Well, bubu's actually my Shanghainese grandmother. Went over to her place today and well, she's doing okay. And she was all smiles when we came (meaning that we really don't visit her enough that each visit becomes "special") which shouldn't be the case, but nonetheless, i was happy to see her too. And as much as there's not a lot of communication between us, i'm just comforted to know she loves me, by putting lots of food in front of me and asking me if i want this or that. There's really nothing like a mother, and a grandmother's love.
With my limited mandarin, i try to tell her things about me. I want her to know that she's still very much a part of my life. And did i mention her smoked chicken's awesome? Deelicious!
Ok, more updates on my bubu after new year.

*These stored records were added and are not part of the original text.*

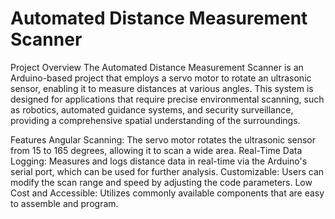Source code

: # Automated Distance Measurement Scanner
Project Overview
The Automated Distance Measurement Scanner is an Arduino-based project that employs a servo motor to rotate an ultrasonic sensor, enabling it to measure distances at various angles. This system is designed for applications that require precise environmental scanning, such as robotics, automated guidance systems, and security surveillance, providing a comprehensive spatial understanding of the surroundings.

Features
Angular Scanning: The servo motor rotates the ultrasonic sensor from 15 to 165 degrees, allowing it to scan a wide area.
Real-Time Data Logging: Measures and logs distance data in real-time via the Arduino's serial port, which can be used for further analysis.
Customizable: Users can modify the scan range and speed by adjusting the code parameters.
Low Cost and Accessible: Utilizes commonly available components that are easy to assemble and program.
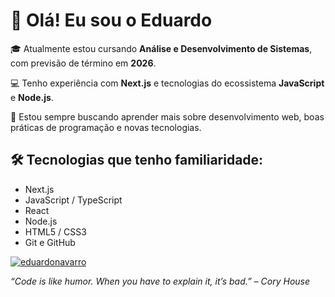 # 👋 Olá! Eu sou o Eduardo

🎓 Atualmente estou cursando **Análise e Desenvolvimento de Sistemas**, com previsão de término em **2026**.

💻 Tenho experiência com **Next.js** e tecnologias do ecossistema **JavaScript** e **Node.js**.

🚀 Estou sempre buscando aprender mais sobre desenvolvimento web, boas práticas de programação e novas tecnologias.

## 🛠️ Tecnologias que tenho familiaridade:
- Next.js
- JavaScript / TypeScript
- React
- Node.js
- HTML5 / CSS3
- Git e GitHub


[![eduardonavarro](https://github-readme-stats.vercel.app/api/top-langs/?username=eduardoNavarroXD&hide=html&title_color=783c00&text_color=af552e&bg_color=f8efd4)](https://github.com/anuraghazra/github-readme-stats)


*“Code is like humor. When you have to explain it, it’s bad.” – Cory House*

Anyway, had duty yesterday, and i watched this vcd called "The Way Home". It's in Korean, but with english and mandarin subtitles. The story's about this city boy who visits his mute grandmother for the first time, who lives in a rural village. The show is slow-moving and touching. It's just awesome to see how the boy who at first hated his grandmother, ended up loving her and caring for her. It's truly an awesome flik! I recommend it to anyone who wants an artistic film that's oozing with meaning. I give it 5 popcorns.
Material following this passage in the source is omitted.